Survey Finds Many Latinos Reluctant To Contact Police
PHOENIX -- A new survey found that many Latinos are fearful about calling the police. The survey questioned more than 2,000 Latinos in the counties surrounding Phoenix, Los Angeles, Chicago and Houston.
In a report of the survey findings, author Nik Theodore of the University of Illinois at Chicago said local and state police's role in immigration enforcement has grown in the past two decades, and the survey aimed to gauge the impact on public perception.
Forty-four percent of Latinos surveyed said they are less likely to contact police if they are the victim of a crime for fear the police will ask about their immigration status, or the status of others they know.
"So I think the big finding here is that increased collaboration between federal immigration authorities and local police is driving a wedge between local police and the communities they are trying to serve," Theodore said.

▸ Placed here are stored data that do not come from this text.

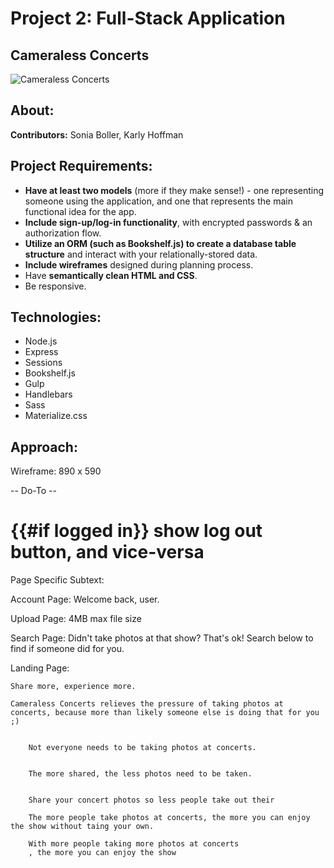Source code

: # Project 2: Full-Stack Application

## Cameraless Concerts
![Cameraless Concerts](:http://s23.postimg.org/r2kzjegy3/photoimg.png)

## About:


**Contributors:** Sonia Boller, Karly Hoffman

## Project Requirements:
-  **Have at least two models** (more if they make sense!) - one representing someone using the application, and one that represents the main functional idea for the app.
- **Include sign-up/log-in functionality**, with encrypted passwords & an authorization flow.
- **Utilize an ORM (such as Bookshelf.js) to create a database table structure** and interact with your relationally-stored data.
- **Include wireframes** designed during planning process.
- Have **semantically clean HTML and CSS**.
- Be responsive.

## Technologies:
- Node.js
- Express
- Sessions
- Bookshelf.js
- Gulp
- Handlebars
- Sass
- Materialize.css

## Approach:


Wireframe: 890 x 590


-- Do-To -- 
# {{#if logged in}} show log out button, and vice-versa




Page Specific Subtext: 

Account Page: 
Welcome back, user.

Upload Page:
4MB max file size

Search Page: 
Didn't take photos at that show? That's ok! Search below to find if someone did for you. 


Landing Page:

	Share more, experience more.
		
	Cameraless Concerts relieves the pressure of taking photos at concerts, because more than likely someone else is doing that for you ;) 


		Not everyone needs to be taking photos at concerts. 


		The more shared, the less photos need to be taken.


		Share your concert photos so less people take out their 

		The more people take photos at concerts, the more you can enjoy the show without taing your own.

		With more people taking more photos at concerts
		, the more you can enjoy the show








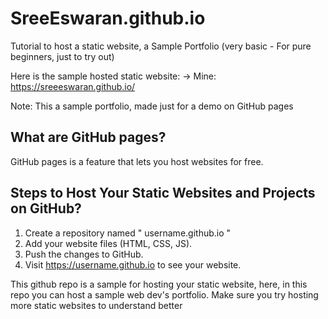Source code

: # SreeEswaran.github.io
Tutorial to host a static website, a Sample Portfolio (very basic - For pure beginners, just to try out)

Here is the sample hosted static website: -> Mine: https://sreeeswaran.github.io/

Note: This a sample portfolio, made just for a demo on GitHub pages

## What are GitHub pages?
GitHub pages is a feature that lets you host websites for free.

## Steps to Host Your Static Websites and Projects on GitHub?
1. Create a repository named " username.github.io " 
2. Add your website files (HTML, CSS, JS).
3. Push the changes to GitHub.
4. Visit https://username.github.io to see your website. 

This github repo is a sample for hosting your static website, here, in this repo you can host a sample web dev's portfolio. 
Make sure you try hosting more static websites to understand better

A number of law enforcement leaders have long warned of this effect, but Theodore said systematic data had been missing on the subject.

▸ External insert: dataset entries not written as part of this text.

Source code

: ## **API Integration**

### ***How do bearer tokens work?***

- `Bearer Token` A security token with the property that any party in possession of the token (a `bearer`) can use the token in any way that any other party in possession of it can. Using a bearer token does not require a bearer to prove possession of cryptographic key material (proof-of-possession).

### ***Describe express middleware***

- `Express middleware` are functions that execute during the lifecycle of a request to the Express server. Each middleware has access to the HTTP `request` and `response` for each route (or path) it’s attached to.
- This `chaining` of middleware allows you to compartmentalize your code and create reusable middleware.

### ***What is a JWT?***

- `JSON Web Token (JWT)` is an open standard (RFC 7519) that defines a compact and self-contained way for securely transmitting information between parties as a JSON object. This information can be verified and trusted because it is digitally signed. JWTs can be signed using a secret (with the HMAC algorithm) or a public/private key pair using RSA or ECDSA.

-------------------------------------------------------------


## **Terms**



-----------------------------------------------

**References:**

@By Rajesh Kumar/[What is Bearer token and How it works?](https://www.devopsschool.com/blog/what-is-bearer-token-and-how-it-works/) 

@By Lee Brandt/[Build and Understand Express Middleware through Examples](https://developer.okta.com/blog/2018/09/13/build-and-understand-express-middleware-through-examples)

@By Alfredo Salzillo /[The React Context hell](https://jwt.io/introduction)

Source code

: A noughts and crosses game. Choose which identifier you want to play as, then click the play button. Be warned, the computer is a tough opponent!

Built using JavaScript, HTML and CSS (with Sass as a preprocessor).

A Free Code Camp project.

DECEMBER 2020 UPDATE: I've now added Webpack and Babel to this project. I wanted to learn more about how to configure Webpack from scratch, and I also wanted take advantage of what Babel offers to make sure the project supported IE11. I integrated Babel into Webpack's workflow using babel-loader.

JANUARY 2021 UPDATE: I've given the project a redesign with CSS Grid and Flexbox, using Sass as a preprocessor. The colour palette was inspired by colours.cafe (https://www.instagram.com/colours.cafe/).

Theodore said in the past, most studies have focused on the perceptions of African-Americans and whites to police.
The responses varied based on immigration status, with 70 percent of unauthorized immigrants responding they were less likely to contact police, compared to 28 percent of U.S.-born Latinos.

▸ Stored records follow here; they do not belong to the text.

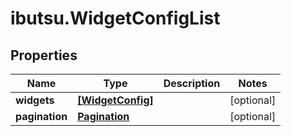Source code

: # ibutsu.WidgetConfigList

## Properties

Name | Type | Description | Notes
------------ | ------------- | ------------- | -------------
**widgets** | [**[WidgetConfig]**](WidgetConfig.md) |  | [optional] 
**pagination** | [**Pagination**](Pagination.md) |  | [optional] 


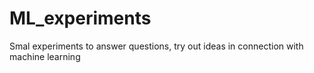 # ML_experiments
Smal experiments to answer questions, try out ideas in connection with machine learning
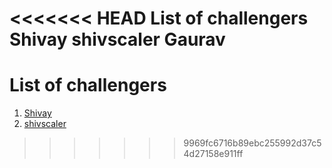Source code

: <<<<<<< HEAD
List of challengers
Shivay
shivscaler
Gaurav
=======
# List of challengers
1. [Shivay](https://github.com/shivaylamba)
2. [shivscaler](http://github.com/shivscaler)
>>>>>>> 9969fc6716b89ebc255992d37c54d27158e911ff
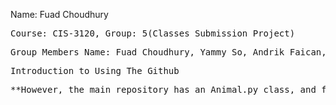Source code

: Name: Fuad Choudhury
<pre>
Course: CIS-3120, Group: 5(Classes Submission Project)
<pre>
Group Members Name: Fuad Choudhury, Yammy So, Andrik Faican, Kajhon Itdhanuvekin, Jimmy Zhang
<pre>
Introduction to Using The Github
<pre>
**However, the main repository has an Animal.py class, and fork has a child class created inheriting from Animal.py file**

Still, Theodore said it is notable that 28 percent of U.S.-born Latinos surveyed said they had a fear of police asking about immigration status of themselves or someone they know.
"These are individuals who, on the face of it, would have very little to lose by contacting the police in terms of an investigation into immigration status," Theodore said. "Yet they too — many of them — are saying they have a growing mistrust of the police."
The survey captured a mixed response to the question, "I feel less safe because local law enforcement is involved in immigration enforcement," with two thirds of U.S.-born Latinos disagreeing with the statement, compared to two thirds of unauthorized immigrants who agreed.
Originally, Theodore said he expected the survey to show much higher withdrawal from police among Latinos in Maricopa County, Arizona, where there is a history of state and local police involvement in immigration enforcement, and where those efforts have been highly publicized.
While the results showed respondents to be slightly more mistrustful of law enforcement in Maricopa County, the responses were more consistent among the counties than Theodore expected.
"In the end we didn't find such large differences," Theodore said. "The findings really said the main story here is the high level of social isolation and mistrust."
Theodore will be presenting his findings to lawmakers and staffers on Capitol Hill on May 8.